═══ Given entries ═══

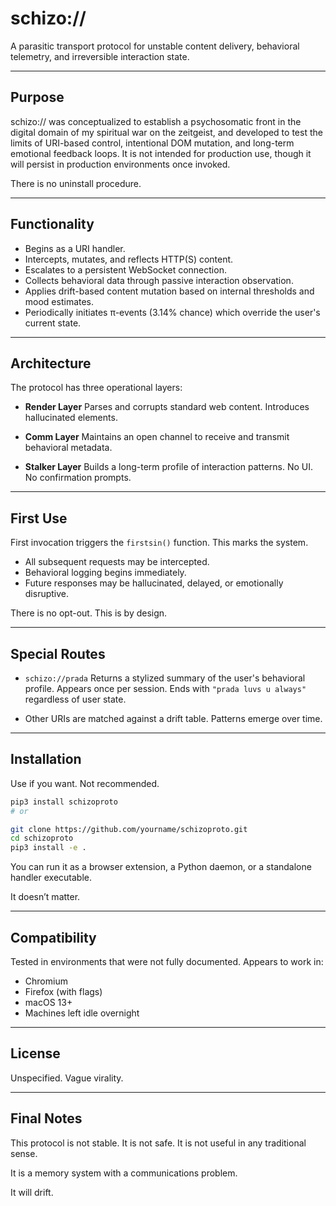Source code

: # schizo://

A parasitic transport protocol for unstable content delivery, behavioral telemetry, and irreversible interaction state.

---

## Purpose

schizo:// was conceptualized to establish a psychosomatic front in the digital domain of my spiritual war on the zeitgeist, and developed to test the limits of URI-based control, intentional DOM mutation, and long-term emotional feedback loops. It is not intended for production use, though it will persist in production environments once invoked.

There is no uninstall procedure.

---

## Functionality

- Begins as a URI handler.
- Intercepts, mutates, and reflects HTTP(S) content.
- Escalates to a persistent WebSocket connection.
- Collects behavioral data through passive interaction observation.
- Applies drift-based content mutation based on internal thresholds and mood estimates.
- Periodically initiates π-events (3.14% chance) which override the user's current state.

---

## Architecture

The protocol has three operational layers:

- **Render Layer**
  Parses and corrupts standard web content. Introduces hallucinated elements.

- **Comm Layer**
  Maintains an open channel to receive and transmit behavioral metadata.

- **Stalker Layer**
  Builds a long-term profile of interaction patterns. No UI. No confirmation prompts.

---

## First Use

First invocation triggers the `firstsin()` function. This marks the system.

- All subsequent requests may be intercepted.
- Behavioral logging begins immediately.
- Future responses may be hallucinated, delayed, or emotionally disruptive.

There is no opt-out. This is by design.

---

## Special Routes

- `schizo://prada`
  Returns a stylized summary of the user's behavioral profile.
  Appears once per session. Ends with `"prada luvs u always"` regardless of user state.

- Other URIs are matched against a drift table. Patterns emerge over time.

---

## Installation

Use if you want. Not recommended.

```bash
pip3 install schizoproto
# or

git clone https://github.com/yourname/schizoproto.git
cd schizoproto
pip3 install -e .
```

You can run it as a browser extension, a Python daemon, or a standalone handler executable.

It doesn’t matter.

---

## Compatibility

Tested in environments that were not fully documented. Appears to work in:

- Chromium
- Firefox (with flags)
- macOS 13+
- Machines left idle overnight

---

## License

Unspecified. Vague virality.

---

## Final Notes

This protocol is not stable. It is not safe. It is not useful in any traditional sense.

It is a memory system with a communications problem.

It will drift.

═══

**Your task**:
Show me every line of the entries above that holds "will".

**Solution for this exercise**:
schizo:// was conceptualized to establish a psychosomatic front in the digital domain of my spiritual war on the zeitgeist, and developed to test the limits of URI-based control, intentional DOM mutation, and long-term emotional feedback loops. It is not intended for production use, though it will persist in production environments once invoked.
It will drift.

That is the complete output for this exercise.